At Castro's death, the right-wing critics rose up against Obama. The President chose not to condemn Castro for his treachery, but said he'd leave it to history to decide. Given the facts of the oppression and executions, history has in effect already decided, but Obama thought it best not to further inflame the situation at the time of Castro's death. Donald Trump took the occasion to assert that if Cuba did not bend to his will, he would revoke the diplomatic relations.
Those of us who took that little tour of Havana in 1958 were reviled by people on the streets. It was not the first time. When we landed in Germany to bring guided missile air defense as part of the NATO agreement, we were greeted outside the Frankfort air base with signs that told us to go home. The military command initiated a huge public relations campaign to assure the people of Germany that our missiles were for air defense purposes only to enhance the peace, not endanger it. We were asked to participate in good will events with the German people. Some of us became curious about how Hitler had managed to gain control of the people in the land of Goethe, Beethoven, and Bach. There was a tendency in the people, even during those Cold War years, that hinted at attitudes of racial superiority, a tendency to place blame for personal failures on scapegoats, an acceptance of platitudes that reinforced their prejudices and mindsets. We also discovered a resistance among some of the people to those attitudes of national superiority. People who had resisted the Nazis throughout Europe became important in establishing the direction that post-war Europe took.

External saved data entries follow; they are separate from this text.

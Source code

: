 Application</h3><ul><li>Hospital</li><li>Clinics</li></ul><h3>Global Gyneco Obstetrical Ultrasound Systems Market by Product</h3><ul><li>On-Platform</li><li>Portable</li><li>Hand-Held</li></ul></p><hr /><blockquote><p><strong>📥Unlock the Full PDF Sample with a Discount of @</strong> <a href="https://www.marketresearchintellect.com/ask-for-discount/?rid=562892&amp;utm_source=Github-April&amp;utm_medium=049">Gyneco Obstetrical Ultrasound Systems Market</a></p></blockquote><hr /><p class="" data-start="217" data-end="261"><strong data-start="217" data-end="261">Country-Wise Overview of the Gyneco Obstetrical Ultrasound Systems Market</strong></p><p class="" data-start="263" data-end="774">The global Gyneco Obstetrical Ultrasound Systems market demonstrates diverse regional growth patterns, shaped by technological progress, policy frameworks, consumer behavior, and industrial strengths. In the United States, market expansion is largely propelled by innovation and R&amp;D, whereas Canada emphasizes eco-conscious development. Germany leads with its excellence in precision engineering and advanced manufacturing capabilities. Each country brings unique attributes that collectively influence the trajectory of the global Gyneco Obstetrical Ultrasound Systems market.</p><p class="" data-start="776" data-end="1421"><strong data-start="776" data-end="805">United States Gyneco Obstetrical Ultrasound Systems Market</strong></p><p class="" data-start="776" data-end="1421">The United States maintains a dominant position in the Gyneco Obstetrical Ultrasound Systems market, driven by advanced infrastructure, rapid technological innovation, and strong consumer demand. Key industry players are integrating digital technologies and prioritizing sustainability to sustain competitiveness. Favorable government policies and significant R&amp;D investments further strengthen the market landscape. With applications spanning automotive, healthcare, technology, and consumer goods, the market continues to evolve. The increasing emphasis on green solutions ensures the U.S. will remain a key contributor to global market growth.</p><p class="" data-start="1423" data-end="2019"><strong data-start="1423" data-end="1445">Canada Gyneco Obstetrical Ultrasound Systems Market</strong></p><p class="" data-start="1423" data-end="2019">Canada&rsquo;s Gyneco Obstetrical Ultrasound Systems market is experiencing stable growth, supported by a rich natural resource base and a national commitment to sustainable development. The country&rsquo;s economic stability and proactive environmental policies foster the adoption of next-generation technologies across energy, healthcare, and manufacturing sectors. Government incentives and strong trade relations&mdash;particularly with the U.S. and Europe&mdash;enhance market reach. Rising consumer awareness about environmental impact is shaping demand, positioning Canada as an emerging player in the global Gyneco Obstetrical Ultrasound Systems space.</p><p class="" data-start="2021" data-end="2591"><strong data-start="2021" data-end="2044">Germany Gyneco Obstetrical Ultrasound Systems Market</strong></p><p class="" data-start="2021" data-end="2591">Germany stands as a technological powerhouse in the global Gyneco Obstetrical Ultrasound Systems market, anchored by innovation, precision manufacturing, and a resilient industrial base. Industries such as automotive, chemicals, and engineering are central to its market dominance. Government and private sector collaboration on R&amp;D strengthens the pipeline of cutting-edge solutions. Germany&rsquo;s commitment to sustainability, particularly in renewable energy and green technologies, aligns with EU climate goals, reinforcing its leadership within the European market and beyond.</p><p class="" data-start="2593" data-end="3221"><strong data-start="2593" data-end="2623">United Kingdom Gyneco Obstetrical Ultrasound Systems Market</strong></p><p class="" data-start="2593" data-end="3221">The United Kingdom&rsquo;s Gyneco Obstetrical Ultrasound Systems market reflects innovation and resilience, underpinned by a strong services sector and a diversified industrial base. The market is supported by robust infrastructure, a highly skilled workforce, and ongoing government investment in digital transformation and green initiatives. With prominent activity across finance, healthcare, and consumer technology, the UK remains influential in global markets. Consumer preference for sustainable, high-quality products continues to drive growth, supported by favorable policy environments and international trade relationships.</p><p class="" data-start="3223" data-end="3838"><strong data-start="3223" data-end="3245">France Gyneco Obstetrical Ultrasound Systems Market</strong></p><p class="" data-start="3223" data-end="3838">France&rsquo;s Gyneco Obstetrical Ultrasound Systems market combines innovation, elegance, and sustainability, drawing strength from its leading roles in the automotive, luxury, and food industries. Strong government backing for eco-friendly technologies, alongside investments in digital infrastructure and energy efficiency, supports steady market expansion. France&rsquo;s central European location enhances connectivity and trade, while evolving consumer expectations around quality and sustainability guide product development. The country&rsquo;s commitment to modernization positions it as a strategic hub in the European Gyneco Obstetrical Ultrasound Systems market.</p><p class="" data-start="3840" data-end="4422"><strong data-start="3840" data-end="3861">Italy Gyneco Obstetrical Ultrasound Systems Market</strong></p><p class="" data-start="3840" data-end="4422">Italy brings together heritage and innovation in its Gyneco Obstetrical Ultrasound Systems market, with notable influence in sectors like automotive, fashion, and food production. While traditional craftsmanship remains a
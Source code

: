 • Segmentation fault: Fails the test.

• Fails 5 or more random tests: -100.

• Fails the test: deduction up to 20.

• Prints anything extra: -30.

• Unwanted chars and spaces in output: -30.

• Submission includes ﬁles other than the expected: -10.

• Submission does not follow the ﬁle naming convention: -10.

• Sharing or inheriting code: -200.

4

Trumps rise to political power parallels that of Hitler. But it also shares similarities with Castro's. Fidel conducted his campaign with promises of removing Batiste and replacing his regime with democracy. He betrayed many supporters, and millions of Cubans left. But many more stayed behind to try to continue their struggle. Their lives did improve somewhat, although they were not free and lived under the suppression of Soviet-style communism. Fidel, however, had a magnetizing personality that many people saw as their protector. He took measures to see that they never saw or experienced the kind of freedom and possibility that existed in America. Many who caught those glimpses, however, defected to America.
People like George McGovern thought it would be in the U.S. interest to develop a relationship with Cuba so that its people could see the advantages of democracy and exert an influence for change. Now Trump threatens to end the relationship. Cubans will not have access to a vision of America. And with Trump, neither will a lot of Americans.